Thanks for this constructive feedback. We deleted the sentence about the role of toclizumab in COVID-19, as it is indeed irrelevant to the topic.

Minor points:

The authors should carefully control the whole texts for typing and grammatical errors (lines 324,354,292,378,466 etc). Spacings should also be carefully checked.

Thanks for these hints, we apologize for the inaccuracy. We corrected the mistakes in the listed lines and checked the entire manuscript again for grammatical errors, typos and double spacing.
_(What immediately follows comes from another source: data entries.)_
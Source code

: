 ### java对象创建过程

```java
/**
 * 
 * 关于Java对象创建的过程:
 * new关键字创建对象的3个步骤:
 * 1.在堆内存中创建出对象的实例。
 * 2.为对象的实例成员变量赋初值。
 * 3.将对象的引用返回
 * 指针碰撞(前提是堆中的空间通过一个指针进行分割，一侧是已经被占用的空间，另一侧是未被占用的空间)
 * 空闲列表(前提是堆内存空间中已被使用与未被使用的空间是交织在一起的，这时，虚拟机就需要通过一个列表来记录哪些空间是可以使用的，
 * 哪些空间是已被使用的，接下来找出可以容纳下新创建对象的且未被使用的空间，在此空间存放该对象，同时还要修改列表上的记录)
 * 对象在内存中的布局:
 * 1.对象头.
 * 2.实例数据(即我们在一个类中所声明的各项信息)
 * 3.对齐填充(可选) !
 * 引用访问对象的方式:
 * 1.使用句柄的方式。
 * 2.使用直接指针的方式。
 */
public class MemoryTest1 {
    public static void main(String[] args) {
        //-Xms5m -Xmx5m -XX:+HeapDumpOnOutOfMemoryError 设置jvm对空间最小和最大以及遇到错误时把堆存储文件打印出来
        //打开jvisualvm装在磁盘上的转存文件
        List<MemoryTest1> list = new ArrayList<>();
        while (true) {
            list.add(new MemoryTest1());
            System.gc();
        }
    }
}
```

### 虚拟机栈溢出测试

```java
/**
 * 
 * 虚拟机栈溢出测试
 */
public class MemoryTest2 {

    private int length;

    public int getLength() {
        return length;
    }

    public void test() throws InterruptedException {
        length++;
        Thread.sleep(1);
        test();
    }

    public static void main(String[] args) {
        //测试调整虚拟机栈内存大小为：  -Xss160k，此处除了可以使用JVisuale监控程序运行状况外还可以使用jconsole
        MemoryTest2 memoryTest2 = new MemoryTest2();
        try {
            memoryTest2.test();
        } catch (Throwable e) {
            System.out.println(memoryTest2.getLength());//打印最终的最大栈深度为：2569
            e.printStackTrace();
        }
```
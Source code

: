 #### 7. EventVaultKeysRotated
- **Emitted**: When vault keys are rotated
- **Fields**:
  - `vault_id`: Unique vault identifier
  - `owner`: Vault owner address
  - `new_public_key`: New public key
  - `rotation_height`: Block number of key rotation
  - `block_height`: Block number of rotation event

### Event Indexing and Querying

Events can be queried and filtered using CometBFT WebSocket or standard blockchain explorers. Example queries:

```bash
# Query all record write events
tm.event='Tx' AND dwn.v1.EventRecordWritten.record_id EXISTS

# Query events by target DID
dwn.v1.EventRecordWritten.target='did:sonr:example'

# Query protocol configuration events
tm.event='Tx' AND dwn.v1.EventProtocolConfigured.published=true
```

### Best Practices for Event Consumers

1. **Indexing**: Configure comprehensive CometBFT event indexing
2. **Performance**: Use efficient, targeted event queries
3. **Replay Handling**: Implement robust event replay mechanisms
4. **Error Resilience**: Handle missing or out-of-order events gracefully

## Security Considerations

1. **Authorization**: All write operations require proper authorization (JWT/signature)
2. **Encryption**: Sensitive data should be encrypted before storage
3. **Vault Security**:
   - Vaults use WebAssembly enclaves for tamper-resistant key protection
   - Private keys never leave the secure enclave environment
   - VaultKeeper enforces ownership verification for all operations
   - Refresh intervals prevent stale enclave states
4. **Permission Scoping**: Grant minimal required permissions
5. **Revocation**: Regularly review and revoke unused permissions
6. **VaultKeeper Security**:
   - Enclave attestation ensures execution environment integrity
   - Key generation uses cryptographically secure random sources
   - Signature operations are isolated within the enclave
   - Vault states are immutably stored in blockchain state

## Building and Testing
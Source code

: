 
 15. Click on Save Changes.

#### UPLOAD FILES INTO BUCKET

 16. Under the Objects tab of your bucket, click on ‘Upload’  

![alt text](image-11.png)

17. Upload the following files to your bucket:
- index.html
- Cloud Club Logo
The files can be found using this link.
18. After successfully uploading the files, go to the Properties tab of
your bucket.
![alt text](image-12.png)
Author Response File: Author Response.pdf

Round 2

Reviewer 3 Report

The authors have replied adequately to the previous comments. However there are still multiple typing errors throughout:

tocilizumab and not toclizumab in table, figure and text

line 455: transmembrane

line 484 and 489: dendritic cells and not dentritic cells

etc....

the authors should carefully check the whole manuscript and not expect reviewer or editor to correct typos.

 

Author Response

The authors have replied adequately to the previous comments. However there are still multiple typing errors throughout:

tocilizumab and not toclizumab in table, figure and text

line 455: transmembrane

line 484 and 489: dendritic cells and not dentritic cells

etc....

the authors should carefully check the whole manuscript and not expect reviewer or editor to correct typos.

 

Thanks for the positive feedback regarding the changes made in the major revision.

We apologize for the typing errors that were still in the manuscript.

Tocilizumab” is now correctly spelled in the text, the figure and the table, the same is the case for “transmembrane” and “dendritic cells”.

In a next step, we checked the whole manuscript and mended typos in “hematopoietic”, “plasma cell”, “mitoxantrone” and “bevacizumab”. Also, inconsistent use of abbreviations was corrected.

The changes made are marked in the revised manuscript.